▸ Records for the exercise
+ + + + +

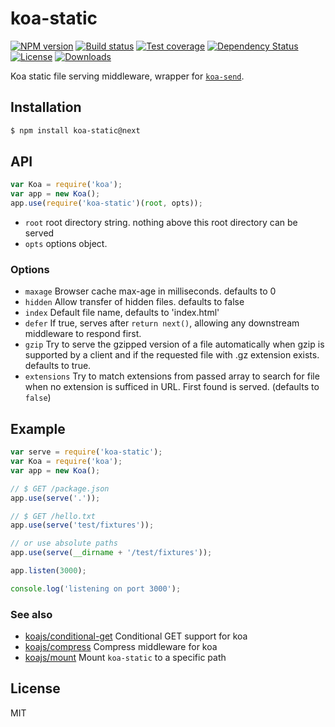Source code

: # koa-static

[![NPM version][npm-image]][npm-url]
[![Build status][travis-image]][travis-url]
[![Test coverage][coveralls-image]][coveralls-url]
[![Dependency Status][david-image]][david-url]
[![License][license-image]][license-url]
[![Downloads][downloads-image]][downloads-url]

 Koa static file serving middleware, wrapper for [`koa-send`](https://github.com/koajs/send).

## Installation

```bash
$ npm install koa-static@next
```

## API

```js
var Koa = require('koa');
var app = new Koa();
app.use(require('koa-static')(root, opts));
```

* `root` root directory string. nothing above this root directory can be served
* `opts` options object.

### Options

 - `maxage` Browser cache max-age in milliseconds. defaults to 0
 - `hidden` Allow transfer of hidden files. defaults to false
 - `index` Default file name, defaults to 'index.html'
 - `defer` If true, serves after `return next()`, allowing any downstream middleware to respond first.
 - `gzip`  Try to serve the gzipped version of a file automatically when gzip is supported by a client and if the requested file with .gz extension exists. defaults to true.
 - `extensions` Try to match extensions from passed array to search for file when no extension is sufficed in URL. First found is served. (defaults to `false`)

## Example

```js
var serve = require('koa-static');
var Koa = require('koa');
var app = new Koa();

// $ GET /package.json
app.use(serve('.'));

// $ GET /hello.txt
app.use(serve('test/fixtures'));

// or use absolute paths
app.use(serve(__dirname + '/test/fixtures'));

app.listen(3000);

console.log('listening on port 3000');
```

### See also

 - [koajs/conditional-get](https://github.com/koajs/conditional-get) Conditional GET support for koa
 - [koajs/compress](https://github.com/koajs/compress) Compress middleware for koa
 - [koajs/mount](https://github.com/koajs/mount) Mount `koa-static` to a specific path

## License

  MIT

[npm-image]: https://img.shields.io/npm/v/koa-static.svg?style=flat-square
[npm-url]: https://npmjs.org/package/koa-static
[github-tag]: http://img.shields.io/github/tag/koajs/static.svg?style=flat-square
[github-url]: https://github.com/koajs/static/tags
[travis-image]: https://img.shields.io/travis/koajs/static.svg?style=flat-square
[travis-url]: https://travis-ci.org/koajs/static
[coveralls-image]: https://img.shields.io/coveralls/koajs/static.svg?style=flat-square
[coveralls-url]: https://coveralls.io/r/koajs/static?branch=master
[david-image]: http://img.shields.io/david/koajs/static.svg?style=flat-square
[david-url]: https://david-dm.org/koajs/static
[license-image]: http://img.shields.io/npm/l/koa-static.svg?style=flat-square
[license-url]: LICENSE
[downloads-image]: http://img.shields.io/npm/dm/koa-static.svg?style=flat-square
[downloads-url]: https://npmjs.org/package/koa-static
[gittip-image]: https://img.shields.io/gittip/jonathanong.svg?style=flat-square
[gittip-url]: https://www.gittip.com/jonathanong/
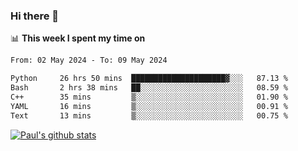 ### Hi there 👋

📊 **This week I spent my time on**
<!--START_SECTION:waka-->

```txt
From: 02 May 2024 - To: 09 May 2024

Python     26 hrs 50 mins  █████████████████████▓░░░   87.13 %
Bash       2 hrs 38 mins   ██░░░░░░░░░░░░░░░░░░░░░░░   08.59 %
C++        35 mins         ▒░░░░░░░░░░░░░░░░░░░░░░░░   01.90 %
YAML       16 mins         ▒░░░░░░░░░░░░░░░░░░░░░░░░   00.91 %
Text       13 mins         ▒░░░░░░░░░░░░░░░░░░░░░░░░   00.75 %
```

<!--END_SECTION:waka-->


[![Paul's github stats](https://github-readme-stats.vercel.app/api?username=mickeyouyou&theme=dracula&show_icons=true)](https://github.com/anuraghazra/github-readme-stats)
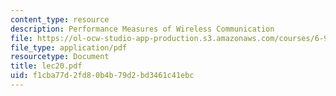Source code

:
 ```yaml
---
content_type: resource
description: Performance Measures of Wireless Communication
file: https://ol-ocw-studio-app-production.s3.amazonaws.com/courses/6-976-high-speed-communication-circuits-and-systems-spring-2003/f1cba77d2fd80b4b79d2bd3461c41ebc_lec20.pdf
file_type: application/pdf
resourcetype: Document
title: lec20.pdf
uid: f1cba77d-2fd8-0b4b-79d2-bd3461c41ebc
---
```

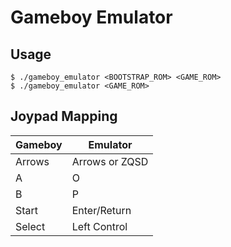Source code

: Gameboy Emulator
================

## Usage
```
$ ./gameboy_emulator <BOOTSTRAP_ROM> <GAME_ROM>
$ ./gameboy_emulator <GAME_ROM>
```


## Joypad Mapping

| Gameboy | Emulator       |
|---------|----------------|
| Arrows  | Arrows or ZQSD |
| A       | O              |
| B       | P              |
| Start   | Enter/Return   |
| Select  | Left Control   |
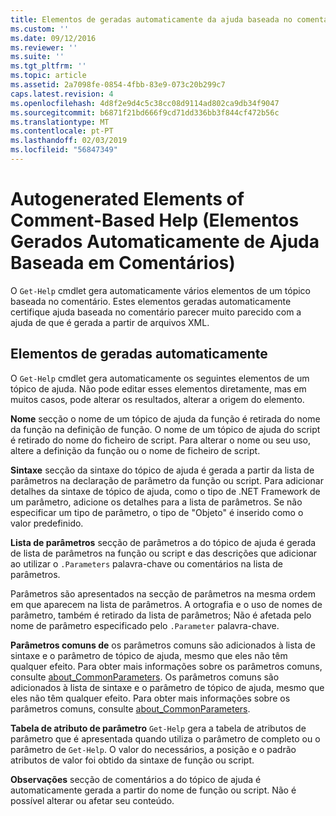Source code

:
 ```yaml
---
title: Elementos de geradas automaticamente da ajuda baseada no comentário | Documentos da Microsoft
ms.custom: ''
ms.date: 09/12/2016
ms.reviewer: ''
ms.suite: ''
ms.tgt_pltfrm: ''
ms.topic: article
ms.assetid: 2a7098fe-0854-4fbb-83e9-073c20b299c7
caps.latest.revision: 4
ms.openlocfilehash: 4d8f2e9d4c5c38cc08d9114ad802ca9db34f9047
ms.sourcegitcommit: b6871f21bd666f9cd71dd336bb3f844cf472b56c
ms.translationtype: MT
ms.contentlocale: pt-PT
ms.lasthandoff: 02/03/2019
ms.locfileid: "56847349"
---
```

# <a name="autogenerated-elements-of-comment-based-help"></a>Autogenerated Elements of Comment-Based Help (Elementos Gerados Automaticamente de Ajuda Baseada em Comentários)

O `Get-Help` cmdlet gera automaticamente vários elementos de um tópico baseada no comentário. Estes elementos geradas automaticamente certifique ajuda baseada no comentário parecer muito parecido com a ajuda de que é gerada a partir de arquivos XML.

## <a name="autogenerated-elements"></a>Elementos de geradas automaticamente

O `Get-Help` cmdlet gera automaticamente os seguintes elementos de um tópico de ajuda. Não pode editar esses elementos diretamente, mas em muitos casos, pode alterar os resultados, alterar a origem do elemento.

**Nome** secção o nome de um tópico de ajuda da função é retirada do nome da função na definição de função. O nome de um tópico de ajuda do script é retirado do nome do ficheiro de script. Para alterar o nome ou seu uso, altere a definição da função ou o nome de ficheiro de script.

**Sintaxe** secção da sintaxe do tópico de ajuda é gerada a partir da lista de parâmetros na declaração de parâmetro da função ou script. Para adicionar detalhes da sintaxe de tópico de ajuda, como o tipo de .NET Framework de um parâmetro, adicione os detalhes para a lista de parâmetros. Se não especificar um tipo de parâmetro, o tipo de "Objeto" é inserido como o valor predefinido.

**Lista de parâmetros** secção de parâmetros a do tópico de ajuda é gerada de lista de parâmetros na função ou script e das descrições que adicionar ao utilizar o `.Parameters` palavra-chave ou comentários na lista de parâmetros.

Parâmetros são apresentados na secção de parâmetros na mesma ordem em que aparecem na lista de parâmetros. A ortografia e o uso de nomes de parâmetro, também é retirado da lista de parâmetros; Não é afetada pelo nome de parâmetro especificado pelo `.Parameter` palavra-chave.

**Parâmetros comuns de** os parâmetros comuns são adicionados à lista de sintaxe e o parâmetro de tópico de ajuda, mesmo que eles não têm qualquer efeito. Para obter mais informações sobre os parâmetros comuns, consulte [about_CommonParameters](/powershell/module/microsoft.powershell.core/about/about_commonparameters).
Os parâmetros comuns são adicionados à lista de sintaxe e o parâmetro de tópico de ajuda, mesmo que eles não têm qualquer efeito. Para obter mais informações sobre os parâmetros comuns, consulte [about_CommonParameters](/powershell/module/microsoft.powershell.core/about/about_commonparameters).

**Tabela de atributo de parâmetro** 
 `Get-Help` gera a tabela de atributos de parâmetro que é apresentada quando utiliza o parâmetro de completo ou o parâmetro de `Get-Help`. O valor do necessários, a posição e o padrão atributos de valor foi obtido da sintaxe de função ou script.

**Observações** secção de comentários a do tópico de ajuda é automaticamente gerada a partir do nome de função ou script. Não é possível alterar ou afetar seu conteúdo.
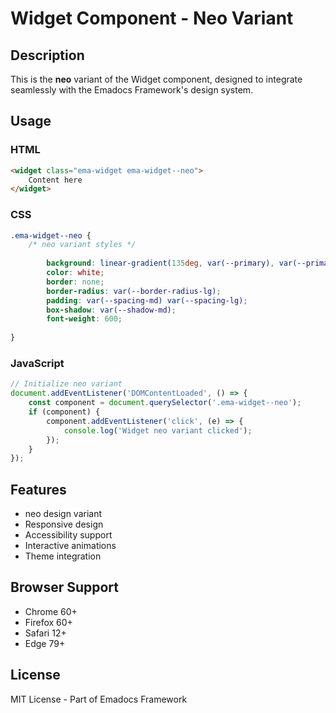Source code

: # Widget Component - Neo Variant

## Description
This is the **neo** variant of the Widget component, designed to integrate seamlessly with the Emadocs Framework's design system.

## Usage

### HTML
```html
<widget class="ema-widget ema-widget--neo">
    Content here
</widget>
```

### CSS
```css
.ema-widget--neo {
    /* neo variant styles */
    
        background: linear-gradient(135deg, var(--primary), var(--primary-dark));
        color: white;
        border: none;
        border-radius: var(--border-radius-lg);
        padding: var(--spacing-md) var(--spacing-lg);
        box-shadow: var(--shadow-md);
        font-weight: 600;
    
}
```

### JavaScript
```javascript
// Initialize neo variant
document.addEventListener('DOMContentLoaded', () => {
    const component = document.querySelector('.ema-widget--neo');
    if (component) {
        component.addEventListener('click', (e) => {
            console.log('Widget neo variant clicked');
        });
    }
});
```

## Features
- neo design variant
- Responsive design
- Accessibility support
- Interactive animations
- Theme integration

## Browser Support
- Chrome 60+
- Firefox 60+
- Safari 12+
- Edge 79+

## License
MIT License - Part of Emadocs Framework
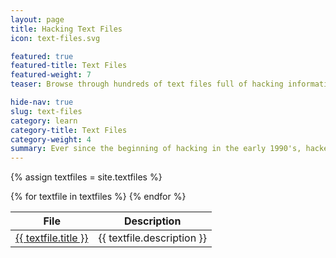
 ```yaml
---
layout: page
title: Hacking Text Files
icon: text-files.svg

featured: true
featured-title: Text Files
featured-weight: 7
teaser: Browse through hundreds of text files full of hacking information.

hide-nav: true
slug: text-files
category: learn
category-title: Text Files
category-weight: 4
summary: Ever since the beginning of hacking in the early 1990's, hackers were writing articles and documenting their findings. Because the internet wasn't invented yet and they didn't have blogs, they would write them using Microsoft Windows Notepad. When I read a hacking text file I find useful, I post it here.
---
```

{% assign textfiles = site.textfiles %}
<table class="table table-striped">
  <thead>
    <tr>
      <th>File</th>
      <th>Description</th>
    </tr>
  </thead>
  <tbody>
  {% for textfile in textfiles %}
    <tr>
      <td><a class="no-barba" href="/assets/textfiles/{{ textfile.title }}">{{ textfile.title }}</a></td>
      <td>{{ textfile.description }}</td>
    </tr>
  {% endfor %}
  </tbody>
</table>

+ + + + +

▸ Work request
In the material above, locate the line containing "[![License][license-image]][license-url]" and the line containing "[npm-url]: https://npmjs.org/package/koa-static". Transcribe exactly those two lines and every line between them, and nothing more.

▸ Response to the exercise
[![License][license-image]][license-url]
[![Downloads][downloads-image]][downloads-url]

 Koa static file serving middleware, wrapper for [`koa-send`](https://github.com/koajs/send).

## Installation

```bash
$ npm install koa-static@next
```

## API

```js
var Koa = require('koa');
var app = new Koa();
app.use(require('koa-static')(root, opts));
```

* `root` root directory string. nothing above this root directory can be served
* `opts` options object.

### Options

 - `maxage` Browser cache max-age in milliseconds. defaults to 0
 - `hidden` Allow transfer of hidden files. defaults to false
 - `index` Default file name, defaults to 'index.html'
 - `defer` If true, serves after `return next()`, allowing any downstream middleware to respond first.
 - `gzip`  Try to serve the gzipped version of a file automatically when gzip is supported by a client and if the requested file with .gz extension exists. defaults to true.
 - `extensions` Try to match extensions from passed array to search for file when no extension is sufficed in URL. First found is served. (defaults to `false`)

## Example

```js
var serve = require('koa-static');
var Koa = require('koa');
var app = new Koa();

// $ GET /package.json
app.use(serve('.'));

// $ GET /hello.txt
app.use(serve('test/fixtures'));

// or use absolute paths
app.use(serve(__dirname + '/test/fixtures'));

app.listen(3000);

console.log('listening on port 3000');
```

### See also

 - [koajs/conditional-get](https://github.com/koajs/conditional-get) Conditional GET support for koa
 - [koajs/compress](https://github.com/koajs/compress) Compress middleware for koa
 - [koajs/mount](https://github.com/koajs/mount) Mount `koa-static` to a specific path

## License

  MIT

[npm-image]: https://img.shields.io/npm/v/koa-static.svg?style=flat-square
[npm-url]: https://npmjs.org/package/koa-static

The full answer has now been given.